Dominic
Dominic

Reputation: 101

Python shutil.rmtree call taking an extremely long time

I currently have a Python program calls shutil.rmtree when it finishes to delete a large number of files that is creates as it executes. This call is taking in the order of ~20+ seconds. I have profiled this using cProfile and almost all of this time is spent on posix.remove calls.

If I don't delete these files as part of the Python program but instead call rm -rf on the folder after the program is finished executing, the rm -rf executes in <5 seconds.

Is there something in particular that may be causing this huge difference in execution time?

Upvotes: 3

Views: 1346

Answers (2)

blhsing
blhsing

Reputation: 106553

shutil.rmtree makes a system call of os.stat on every file entry it traverses to determine if it's a file or a directory, which is a massive waste of time since that information is already obtained when a directory is listed.
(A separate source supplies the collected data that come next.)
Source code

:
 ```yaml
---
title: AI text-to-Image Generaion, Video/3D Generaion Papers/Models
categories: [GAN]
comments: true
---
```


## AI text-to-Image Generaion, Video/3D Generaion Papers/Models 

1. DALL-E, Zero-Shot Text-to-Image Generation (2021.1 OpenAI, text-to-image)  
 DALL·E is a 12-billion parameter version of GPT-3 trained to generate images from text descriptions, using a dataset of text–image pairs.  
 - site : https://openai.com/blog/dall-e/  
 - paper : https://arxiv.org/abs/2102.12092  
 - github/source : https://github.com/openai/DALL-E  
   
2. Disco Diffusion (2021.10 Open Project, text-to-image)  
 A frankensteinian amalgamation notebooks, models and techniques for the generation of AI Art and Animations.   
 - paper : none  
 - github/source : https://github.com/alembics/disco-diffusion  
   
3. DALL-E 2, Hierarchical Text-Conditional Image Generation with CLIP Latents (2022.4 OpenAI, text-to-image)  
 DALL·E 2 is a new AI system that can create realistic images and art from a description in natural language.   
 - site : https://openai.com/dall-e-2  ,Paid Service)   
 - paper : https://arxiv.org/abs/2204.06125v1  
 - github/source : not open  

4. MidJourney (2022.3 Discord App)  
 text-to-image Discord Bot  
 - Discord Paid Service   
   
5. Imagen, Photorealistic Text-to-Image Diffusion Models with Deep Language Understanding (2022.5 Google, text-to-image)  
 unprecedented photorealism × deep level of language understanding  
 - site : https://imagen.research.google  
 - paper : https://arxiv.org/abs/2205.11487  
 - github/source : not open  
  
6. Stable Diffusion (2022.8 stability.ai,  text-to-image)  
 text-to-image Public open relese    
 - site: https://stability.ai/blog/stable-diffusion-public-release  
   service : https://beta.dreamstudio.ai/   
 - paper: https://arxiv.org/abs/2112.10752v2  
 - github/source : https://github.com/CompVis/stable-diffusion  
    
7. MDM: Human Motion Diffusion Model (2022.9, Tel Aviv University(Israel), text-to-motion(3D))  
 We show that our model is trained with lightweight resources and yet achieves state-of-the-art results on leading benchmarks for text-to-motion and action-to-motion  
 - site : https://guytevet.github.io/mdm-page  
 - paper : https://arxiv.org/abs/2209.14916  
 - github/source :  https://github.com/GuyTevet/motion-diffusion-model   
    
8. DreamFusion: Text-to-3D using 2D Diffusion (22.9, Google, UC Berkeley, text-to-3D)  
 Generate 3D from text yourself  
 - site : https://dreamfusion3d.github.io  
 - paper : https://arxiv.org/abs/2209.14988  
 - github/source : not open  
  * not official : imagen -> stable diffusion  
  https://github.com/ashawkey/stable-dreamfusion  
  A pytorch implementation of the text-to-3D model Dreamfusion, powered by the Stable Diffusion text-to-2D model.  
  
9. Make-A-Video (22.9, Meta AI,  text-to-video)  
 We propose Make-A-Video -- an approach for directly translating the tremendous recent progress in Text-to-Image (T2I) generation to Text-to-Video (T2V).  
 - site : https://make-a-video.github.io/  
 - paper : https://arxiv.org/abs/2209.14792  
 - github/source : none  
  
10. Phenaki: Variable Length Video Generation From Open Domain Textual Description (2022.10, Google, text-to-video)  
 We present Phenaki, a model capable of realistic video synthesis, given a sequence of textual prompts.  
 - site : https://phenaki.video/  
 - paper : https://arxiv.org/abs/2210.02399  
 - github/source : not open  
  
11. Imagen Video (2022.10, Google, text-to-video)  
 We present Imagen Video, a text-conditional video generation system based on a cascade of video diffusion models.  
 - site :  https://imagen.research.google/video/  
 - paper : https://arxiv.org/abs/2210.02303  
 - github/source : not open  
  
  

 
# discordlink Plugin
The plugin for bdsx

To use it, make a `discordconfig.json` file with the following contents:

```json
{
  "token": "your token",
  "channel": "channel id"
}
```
This information is something that the os.walk function takes advantage of (see PEP-471 for details), with which you can implement rmtree yourself:

import os
def rmtree(directory):
    for root, dirs, files in os.walk(directory, topdown=False):
        for file in files:
            os.remove(os.path.join(root, file))
        for dir in dirs:
            os.rmdir(os.path.join(root, dir))
    os.rmdir(directory)

Upvotes: 2

user554538
user554538

Reputation:

Looking at the source for rmtree, it has a lot of python code that executes in addition to the minimal amount of native code. A lot of it is also string processing, which makes several small ephemeral objects. I don't have a profile handy right now, but my guess is that much of the time is spent in the loop body of _rmtree_safe_fd.